Chronique

François Jeanneau

Une bien curieuse planète

François Jeanneau (ss, fl, synth, p, perc), Jean-François Jenny-Clark (b), Bernard Lubat (dms, perc), Michel Graillier (p, synth, perc) + Denis Duhazé (voc).

Label / Distribution : Souffle Continu

Nous nous étions félicités voici quelques mois de la réédition chez Souffle Continu d’un des rares disques enregistrés par le batteur Jacques Thollot, Watch Devil Go. C’était au début de l’année 1975. Et c’est avec le même plaisir qu’on retrouve, sur le même label, Une bien curieuse planète de François Jeanneau, publié quelques mois plus tard et dont deux musiciens figurent sur les deux enregistrements : Jeanneau lui-même et Jean-François Jenny-Clark à la contrebasse. Mais ici la batterie est tenue par le vaillant Bernard Lubat ; Michel Graillier, en provenance de Magma, s’est vu confier le piano et les claviers.

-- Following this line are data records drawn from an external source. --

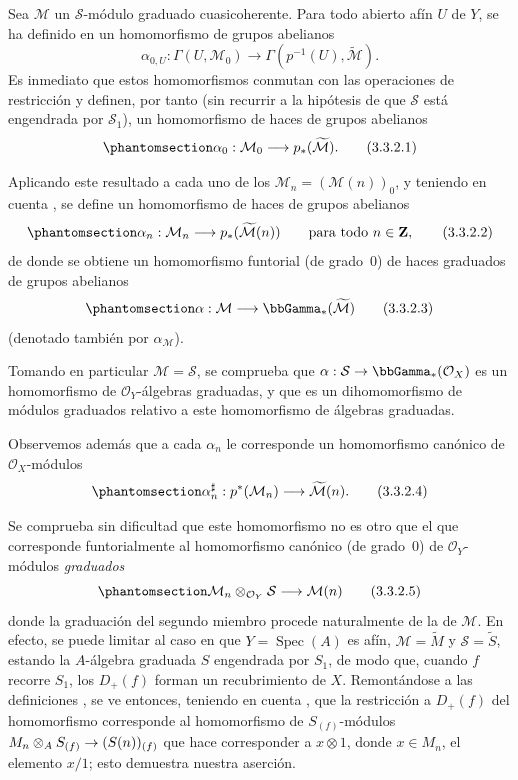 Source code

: \documentclass[oneside,10pt]{amsart}
\makeatletter
\newcommand{\ega@arrow}[2]{\mathchoice{#1}{#2}{#2}{#2}}
\renewcommand{\to}{\ega@arrow{\longrightarrow}{\rightarrow}}
\newcommand{\oldpage}[2][]{\marginnote{\normalfont\footnotesize\textbf{#1}~|~#2}\ignorespaces}
\let\EGAOriginalLabel\label
\renewcommand{\label}[1]{\phantomsection\EGAOriginalLabel{#1}}
\makeatother
\begin{document}
\begin{env}[3.3.2]
\label{II.3.3.2-fr}
Sea $\mathcal{M}$ un $\mathcal{S}$-módulo graduado cuasicoherente.
Para todo abierto afín $U$ de $Y$, se ha definido en  un homomorfismo de grupos abelianos
\[
  \alpha_{0,U}:\Gamma(U,\mathcal{M}_0)
  \longrightarrow\Gamma(p^{-1}(U),\widetilde{\mathcal{M}}).
\]
Es inmediato que estos homomorfismos conmutan con las operaciones de restricción  y definen, por tanto (sin recurrir a la hipótesis de que $\mathcal{S}$ está engendrada por $\mathcal{S}_1$), un homomorfismo de haces de grupos abelianos
\[
\label{II.3.3.2.1-fr}
  \alpha_0:\mathcal{M}_0\longrightarrow p_*(\widetilde{\mathcal{M}}).
\tag{3.3.2.1}
\]

Aplicando este resultado a cada uno de los $\mathcal{M}_n=(\mathcal{M}(n))_0$, y teniendo en cuenta , se define un homomorfismo de haces de grupos abelianos
\[
\label{II.3.3.2.2-fr}
  \alpha_n:\mathcal{M}_n\longrightarrow
  p_*(\widetilde{\mathcal{M}}(n))
  \qquad\text{para todo }n\in\mathbf{Z},
\tag{3.3.2.2}
\]
de donde se obtiene un homomorfismo funtorial (de grado~$0$) de haces graduados de grupos abelianos
\[
\label{II.3.3.2.3-fr}
  \alpha:\mathcal{M}\longrightarrow\bbGamma_*(\widetilde{\mathcal{M}})
\tag{3.3.2.3}
\]
(denotado también por $\alpha_{\mathcal{M}}$).

Tomando en particular $\mathcal{M}=\mathcal{S}$, se comprueba que $\alpha:\mathcal{S}\to\bbGamma_*(\mathcal{O}_X)$ es un homomorfismo de $\mathcal{O}_Y$-álgebras graduadas, y que  es un dihomomorfismo de módulos graduados relativo a este homomorfismo de álgebras graduadas.

Observemos además que a cada $\alpha_n$ le corresponde  un homomorfismo canónico de $\mathcal{O}_X$-módulos
\[
\label{II.3.3.2.4-fr}
  \alpha_n^\sharp:p^*(\mathcal{M}_n)
  \longrightarrow\widetilde{\mathcal{M}}(n).
\tag{3.3.2.4}
\]

Se comprueba sin dificultad que este homomorfismo no es otro que el que corresponde funtorialmente  al homomorfismo canónico (de grado~$0$) de $\mathcal{O}_Y$-módulos \emph{graduados}
\[
\label{II.3.3.2.5-fr}
  \mathcal{M}_n\otimes_{\mathcal{O}_Y}\mathcal{S}
  \longrightarrow\mathcal{M}(n)
\tag{3.3.2.5}
\]
\oldpage[II]{58}
donde la graduación del segundo miembro procede naturalmente de la de $\mathcal{M}$.
En efecto, se puede limitar al caso en que $Y=\operatorname{Spec}(A)$ es afín, $\mathcal{M}=\widetilde{M}$ y $\mathcal{S}=\widetilde{S}$, estando la $A$-álgebra graduada $S$ engendrada por $S_1$, de modo que, cuando $f$ recorre $S_1$, los $D_+(f)$ forman un recubrimiento de $X$.
Remontándose a las definiciones , se ve entonces, teniendo en cuenta , que la restricción a $D_+(f)$ del homomorfismo  corresponde  al homomorfismo de $S_{(f)}$-módulos
$M_n\otimes_A S_{(f)}\to(S(n))_{(f)}$
que hace corresponder a $x\otimes1$, donde $x\in M_n$, el elemento $x/1$; esto demuestra nuestra aserción.
\end{env}
\end{document}
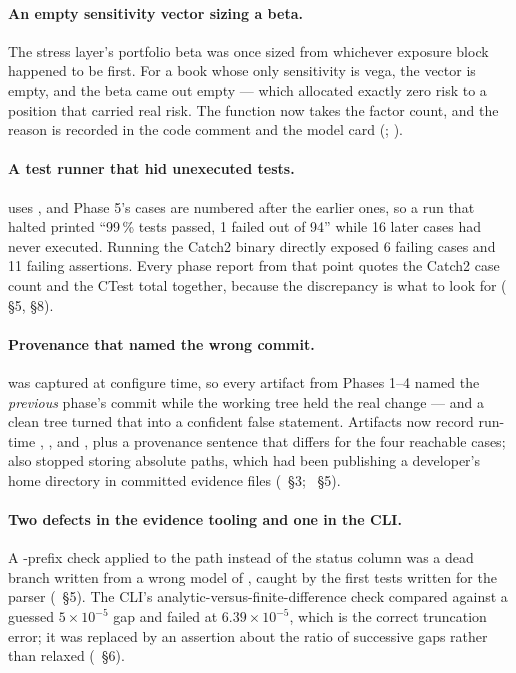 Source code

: \documentclass[11pt,a4paper]{article}
\begin{document}
\paragraph{An empty sensitivity vector sizing a beta.} The stress layer's portfolio beta was
once sized from whichever exposure block happened to be first. For a book whose only
sensitivity is vega, the  vector is empty, and the beta came out empty --- which
allocated exactly zero risk to a position that carried real risk. The function now takes the
factor count, and the reason is recorded in the code comment and the model card
(; ).

\paragraph{A test runner that hid unexecuted tests.}  uses
, and Phase 5's cases are numbered after the earlier ones, so a run
that halted printed ``99\,\% tests passed, 1 failed out of 94'' while 16 later cases had never
executed. Running the Catch2 binary directly exposed 6 failing cases and 11 failing assertions.
Every phase report from that point quotes the Catch2 case count and the CTest total together,
because the discrepancy is what to look for (
\S5, \S8).

\paragraph{Provenance that named the wrong commit.}  was captured at
configure time, so every artifact from Phases 1--4 named the \emph{previous} phase's commit
while the working tree held the real change --- and a clean tree turned that into a confident
false statement. Artifacts now record run-time , ,
 and , plus a provenance sentence that
differs for the four reachable cases;  also stopped storing absolute
paths, which had been publishing a developer's home directory in committed evidence files
(~\S3;
~\S5).

\paragraph{Two defects in the evidence tooling and one in the CLI.} A
\code{!!}-prefix check applied to the path instead of the status column was a dead branch
written from a wrong model of , caught by the first tests written
for the parser (~\S5). The CLI's
analytic-versus-finite-difference check compared against a guessed $5\times 10^{-5}$ gap and
failed at $6.39\times 10^{-5}$, which is the correct truncation error; it was replaced by an
assertion about the ratio of successive gaps rather than relaxed
(~\S6).
\end{document}
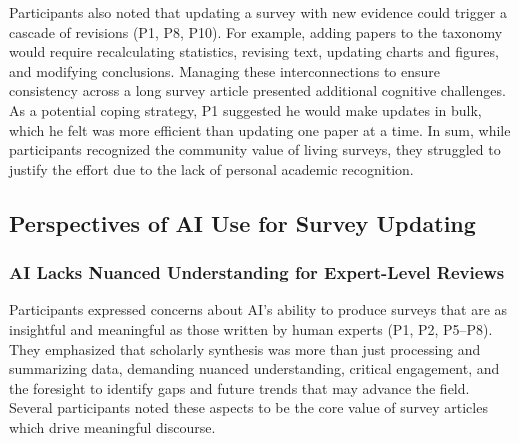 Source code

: Participants also noted that updating a survey with new evidence could trigger a cascade of revisions (P1, P8, P10). For example, adding papers to the taxonomy would require recalculating statistics, revising text, updating charts and figures, and modifying conclusions. Managing these interconnections to ensure consistency across a long survey article presented additional cognitive challenges. As a potential coping strategy, P1 suggested he would make updates in bulk, which he felt was more efficient than updating one paper at a time. In sum, while participants recognized the community value of living surveys, they struggled to justify the effort due to the lack of personal academic recognition.


\subsection{Perspectives of AI Use for Survey Updating}

\subsubsection{AI Lacks Nuanced Understanding for Expert-Level Reviews}
Participants expressed concerns about AI’s ability to produce surveys that are as insightful and meaningful as those written by human experts (P1, P2, P5--P8). They emphasized that scholarly synthesis was more than just processing and summarizing data, demanding nuanced understanding, critical engagement, and the foresight to identify gaps and future trends that may advance the field. Several participants noted these aspects to be the core value of survey articles which drive meaningful discourse.

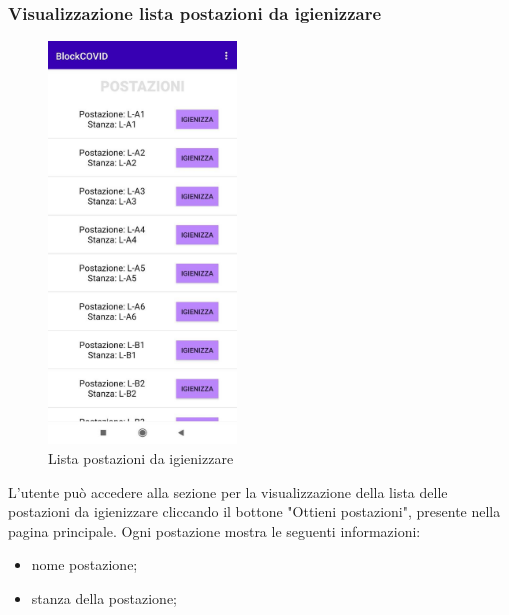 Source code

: 	\subsubsection{Visualizzazione lista postazioni da igienizzare}
	\begin{figure}[H]
		\centering
		\includegraphics[width=5cm]{res/images/postazioniDaIgienizzareAddetto.png}
		\caption{Lista postazioni da igienizzare}
	\end{figure}	
	L’utente può accedere alla sezione per la visualizzazione della lista delle postazioni da igienizzare cliccando il bottone "Ottieni postazioni", presente nella pagina principale.
	Ogni postazione mostra le seguenti informazioni:
	\begin{itemize}
		\item nome postazione;
		\item stanza della postazione;
	\end{itemize}
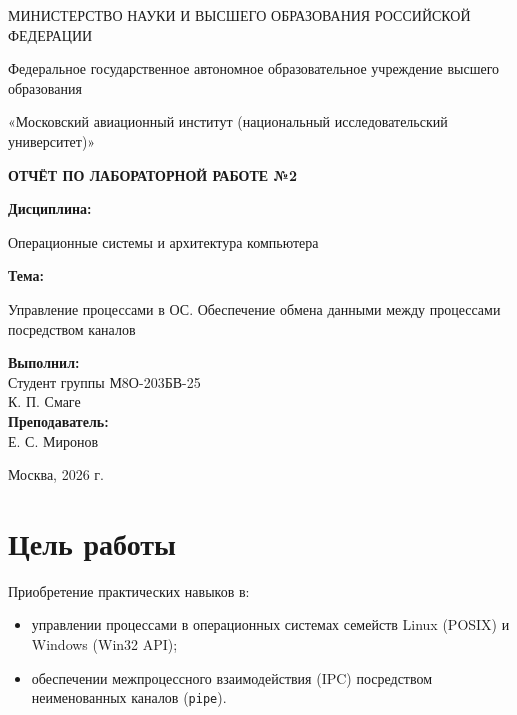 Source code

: \documentclass[11pt, a4paper]{article}
\begin{document}
\begin{titlepage}
    \centering
    {\small МИНИСТЕРСТВО НАУКИ И ВЫСШЕГО ОБРАЗОВАНИЯ РОССИЙСКОЙ ФЕДЕРАЦИИ\par}
    \vspace{0.3cm}
    {\small Федеральное государственное автономное образовательное учреждение высшего образования\par}
    {\small «Московский авиационный институт (национальный исследовательский университет)»\par}
    
    \vspace{4cm}
    {\Large \textbf{ОТЧЁТ ПО ЛАБОРАТОРНОЙ РАБОТЕ №2}\par}
    
    \vspace{1.2cm}
    {\large \textbf{Дисциплина:}\par}
    {\large Операционные системы и архитектура компьютера\par}
    
    \vspace{0.8cm}
    {\large \textbf{Тема:}\par}
    {\large Управление процессами в ОС. Обеспечение обмена данными между процессами посредством каналов\par}
    
    \vspace{3.5cm}
    \begin{flushright}
        \begin{minipage}{0.48\textwidth}
            \textbf{Выполнил:}\\
            Студент группы М8О-203БВ-25\\
            К. П. Смаге\\[0.8cm]
            \textbf{Преподаватель:}\\
            Е. С. Миронов\\
        \end{minipage}
    \end{flushright}
    
    \vfill
    {\large Москва, 2026 г.\par}
\end{titlepage}

\section{Цель работы}
Приобретение практических навыков в:
\begin{itemize}
    \item управлении процессами в операционных системах семейств Linux (POSIX) и Windows (Win32 API);
    \item обеспечении межпроцессного взаимодействия (IPC) посредством неименованных каналов (\texttt{pipe}).
\end{itemize}
\end{document}
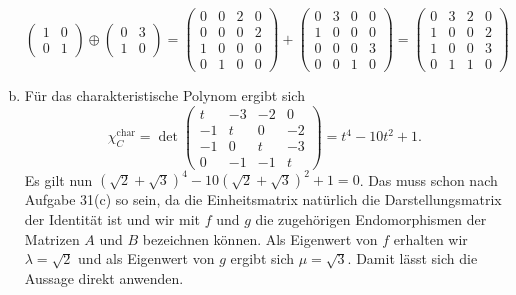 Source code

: \documentclass{article}
\theoremstyle{definition}
\begin{document}
\begin{enumerate}[(a)]
\[\begin{pmatrix}
                    1 & 0\\0 & 1
                \end{pmatrix} \oplus \begin{pmatrix}
                    0 & 3 \\ 1 & 0
                \end{pmatrix} =  \begin{pmatrix}
                    0 & 0 & 2 & 0\\
                    0 & 0 & 0 & 2\\
                    1 & 0 & 0 & 0\\
                    0 & 1 & 0 & 0
                \end{pmatrix} + \begin{pmatrix}
                    0 & 3 & 0 & 0\\
                    1 & 0 & 0 & 0\\
                    0 & 0 & 0 & 3\\
                    0 & 0 & 1 & 0
                \end{pmatrix}
                = \begin{pmatrix}
                    0 & 3 & 2 & 0\\
                    1 & 0 & 0 & 2\\
                    1 & 0 & 0 & 3\\
                    0 & 1 & 1 & 0
                \end{pmatrix}
          \]
          \item Für das charakteristische Polynom ergibt sich \[
                \chi^{\operatorname{char}}_C = \det \begin{pmatrix}
                    t & -3 & -2 & 0\\
                    -1 & t & 0 & -2\\
                    -1 & 0 & t & -3\\
                    0 & -1 & -1 & t
                \end{pmatrix} = t^4 - 10t^2 + 1.
          \]
            Es gilt nun $(\sqrt{2} + \sqrt{3})^4 - 10(\sqrt{2} + \sqrt{3})^2 + 1 = 0$. Das muss schon nach Aufgabe 31(c) so sein, da die Einheitsmatrix natürlich die Darstellungsmatrix der Identität ist und wir mit $f$ und $g$ die zugehörigen Endomorphismen der Matrizen $A$ und $B$ bezeichnen können. Als Eigenwert von $f$ erhalten wir $\lambda = \sqrt{2}$ und als Eigenwert von $g$ ergibt sich $\mu = \sqrt{3}$. Damit lässt sich die Aussage direkt anwenden.
\end{enumerate}
\end{document}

On pourrait dire de ce disque qu’il appartient à un entre-deux dans le parcours de François Jeanneau, musicien très actif aujourd’hui encore. Le saxophoniste avait fait ses armes free auprès de Jef Gilson quelques années plus tôt ; il en avait fini avec la période pop du groupe Triangle (« Peut-être demain », « Viens avec nous ») et allait s’aventurer sur les chemins plus escarpés de ce qu’on nommait jazz d’avant-garde. Un peu plus tard, on le retrouvera en action au sein du trio Humair-Jeanneau-Texier, puis dans une position plus « officielle », lorsqu’il fut nommé à la tête du premier Orchestre National de Jazz au milieu des années 80. C’est dire que les expérimentations sonores d’Une bien curieuse planète sont un objet de curiosité aujourd’hui, non dénuée il faut bien le dire d’une pointe de charme un peu suranné. Mais l’attachement qu’il suscite est réel, hors de toute considération nostalgique. Parce que ce qui caractérise cette musique avant tout, c’est son inventivité et son inclination pour les pas de côté. La présence des synthétiseurs compte pour beaucoup dans le climat progressiste qui règne, rappelant le travail de l’autre explorateur qu’était Jacques Thollot, cité un peu plus haut (« Theme For An Unknown Island », « Une bien curieuse planète » et surtout « Nostalgique du futur »). Les neuf compositions forment un patchwork parfois étonnant et dadaïste (ainsi le rageur « Fébrile et solitaire » scandé par la voix de Denis Duhazé, dernier chanteur de Triangle) où l’inventivité du saxophoniste va de pair avec un sens aigu de la mélodie (« Mr J.C. For Ever », en hommage à John Coltrane) et de l’improvisation (« Une bien curieuse planète », « Droit d’asile »). Le jazz en vigueur tout au long de cet album appartient certes à une époque désormais lointaine, mais sa volonté d’aller voir ailleurs, sa curiosité ludique et sa démarche constamment prospective en font un disque qui reste d’actualité.